Other News Materials 7 March 2010 15:43 (UTC +04:00)
North Korea said on Sunday it will bolster its atomic arsenal and was no longer bound by the cease fire that ended the Korean War due to joint U.S.-South Korean military drills, which start this week, Reuters reported.
North Korea warns U.S. and South of nuclear build-up

North Korea said on Sunday it will bolster its atomic arsenal and was no longer bound by the cease fire that ended the Korean War due to joint U.S.-South Korean military drills, which start this week, Reuters reported.

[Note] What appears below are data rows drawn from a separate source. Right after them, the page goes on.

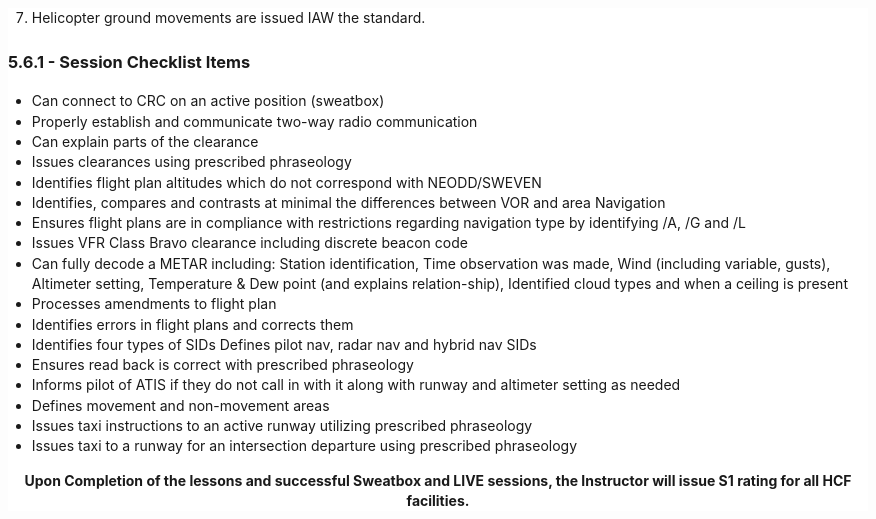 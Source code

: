    7. Helicopter ground movements are issued IAW the standard.

### 5.6.1 - Session Checklist Items

- Can connect to CRC on an active position (sweatbox)
- Properly establish and communicate two-way radio communication
- Can explain parts of the clearance
- Issues clearances using prescribed phraseology
- Identifies flight plan altitudes which do not correspond with NEODD/SWEVEN
- Identifies, compares and contrasts at minimal the differences between VOR and area Navigation
- Ensures flight plans are in compliance with restrictions regarding navigation type by identifying /A, /G and /L
- Issues VFR Class Bravo clearance including discrete beacon code
- Can fully decode a METAR including: Station identification, Time observation was made, Wind (including variable, gusts), Altimeter setting, Temperature & Dew point (and explains relation-ship), Identified cloud types and when a ceiling is present
- Processes amendments to flight plan
- Identifies errors in flight plans and corrects them
- Identifies four types of SIDs Defines pilot nav, radar nav and hybrid nav SIDs
- Ensures read back is correct with prescribed phraseology
- Informs pilot of ATIS if they do not call in with it along with runway and altimeter setting as needed
- Defines movement and non-movement areas
- Issues taxi instructions to an active runway utilizing prescribed phraseology
- Issues taxi to a runway for an intersection departure using prescribed phraseology

<p style="text-align: center;font-weight:bold;">Upon Completion of the lessons and successful Sweatbox and LIVE sessions, the Instructor will issue S1 rating for all HCF facilities.</p> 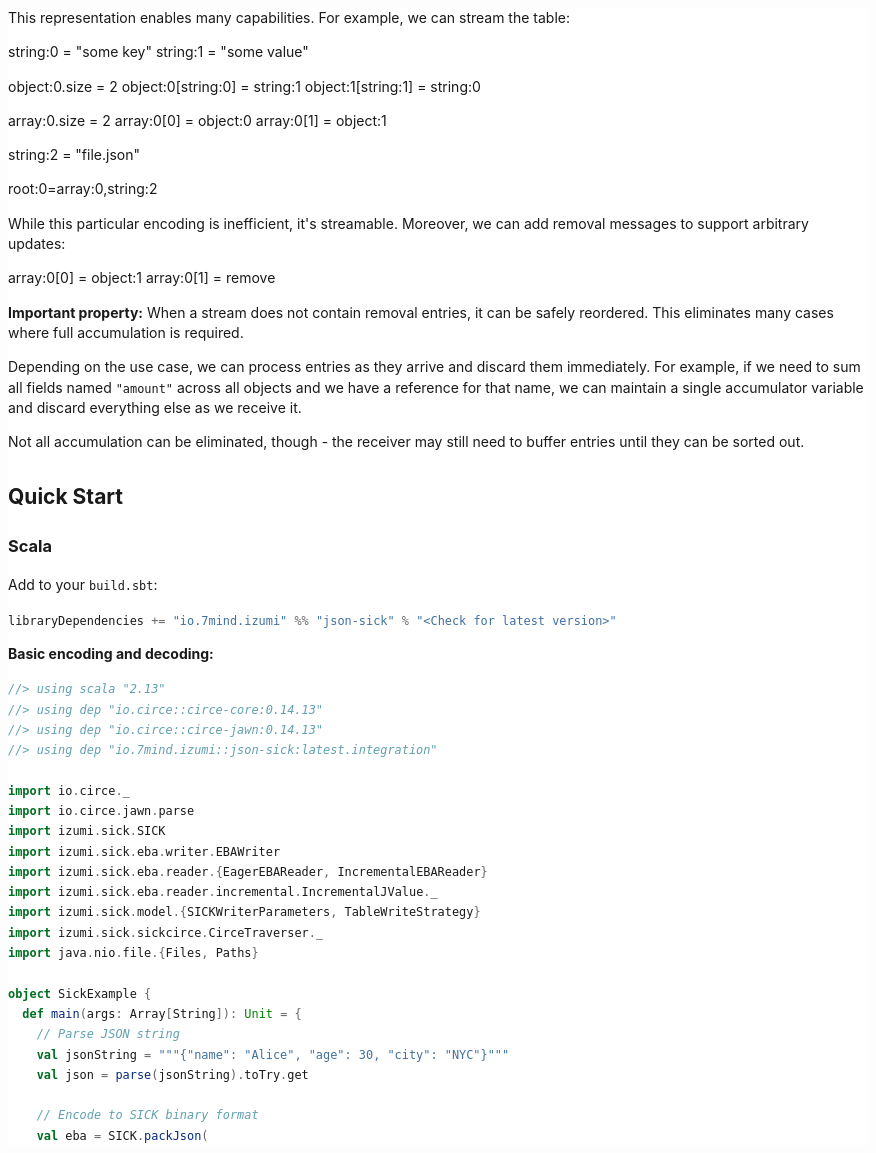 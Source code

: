 This representation enables many capabilities. For example, we can stream the table:

string:0 = "some key"
string:1 = "some value"

object:0.size = 2
object:0[string:0] = string:1
object:1[string:1] = string:0

array:0.size = 2
array:0[0] = object:0
array:0[1] = object:1

string:2 = "file.json"

root:0=array:0,string:2

While this particular encoding is inefficient, it's streamable. Moreover, we can add removal messages to support arbitrary updates:

array:0[0] = object:1
array:0[1] = remove

**Important property:** When a stream does not contain removal entries, it can be safely reordered. This eliminates many cases where full accumulation is required.

Depending on the use case, we can process entries as they arrive and discard them immediately. For example, if we need to sum all fields named `"amount"` across all objects and we have a reference for that name, we can maintain a single accumulator variable and discard everything else as we receive it.

Not all accumulation can be eliminated, though - the receiver may still need to buffer entries until they can be sorted out.

## Quick Start

### Scala

Add to your `build.sbt`:

```scala
libraryDependencies += "io.7mind.izumi" %% "json-sick" % "<Check for latest version>"
```

**Basic encoding and decoding:**

```scala
//> using scala "2.13"
//> using dep "io.circe::circe-core:0.14.13"
//> using dep "io.circe::circe-jawn:0.14.13"
//> using dep "io.7mind.izumi::json-sick:latest.integration"

import io.circe._
import io.circe.jawn.parse
import izumi.sick.SICK
import izumi.sick.eba.writer.EBAWriter
import izumi.sick.eba.reader.{EagerEBAReader, IncrementalEBAReader}
import izumi.sick.eba.reader.incremental.IncrementalJValue._
import izumi.sick.model.{SICKWriterParameters, TableWriteStrategy}
import izumi.sick.sickcirce.CirceTraverser._
import java.nio.file.{Files, Paths}

object SickExample {
  def main(args: Array[String]): Unit = {
    // Parse JSON string
    val jsonString = """{"name": "Alice", "age": 30, "city": "NYC"}"""
    val json = parse(jsonString).toTry.get

    // Encode to SICK binary format
    val eba = SICK.packJson(
```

The comments come just days after a senior diplomat from China, the destitute North's biggest benefactor, said Beijing wants stalled international talks aimed at ending North Korea's nuclear arms activities to restart before July.

The warning from the North, typical of the heated rhetoric it issues to coincide with the drills, will not likely cause any increased risk to the troubled peninsula, analysts said.

North Korea routinely denounces the annual U.S.-South Korean military drills as a prelude to invasion and nuclear war even though they have been held for decades without major incident.

"The process for the denuclearization of the Korean peninsula will naturally come to a standstill," the North's official KCNA news agency quoted a senior military official as saying.

"It is illogical to sit face to face with the dialogue partner, who brings dark clouds of a nuclear war while leveling its gun at the other party, and discuss 'peace' and 'cooperation' with him," the official was quoted as saying.

The Key Resolve/Foal Eagle drills run from Monday to March 18 and involve thousands of troops.

The North has come under pressure to return to six-country disarmament-for-aid nuclear talks due to U.N. sanctions imposed after a May 2009 nuclear test. The sanctions have dealt a blow to its wobbly economy, and a botched currency move late last year has sparked inflation and rare civil unrest.

The two Koreas are technically still at war because their 1950-53 conflict ended with an armistice and not a peace treaty.

The United States, which fought on behalf of the South during the war, has about 28,000 troops in the country to support its 670,000 soldiers. The North's deploys most of its 1.2 million troops near the border with the South.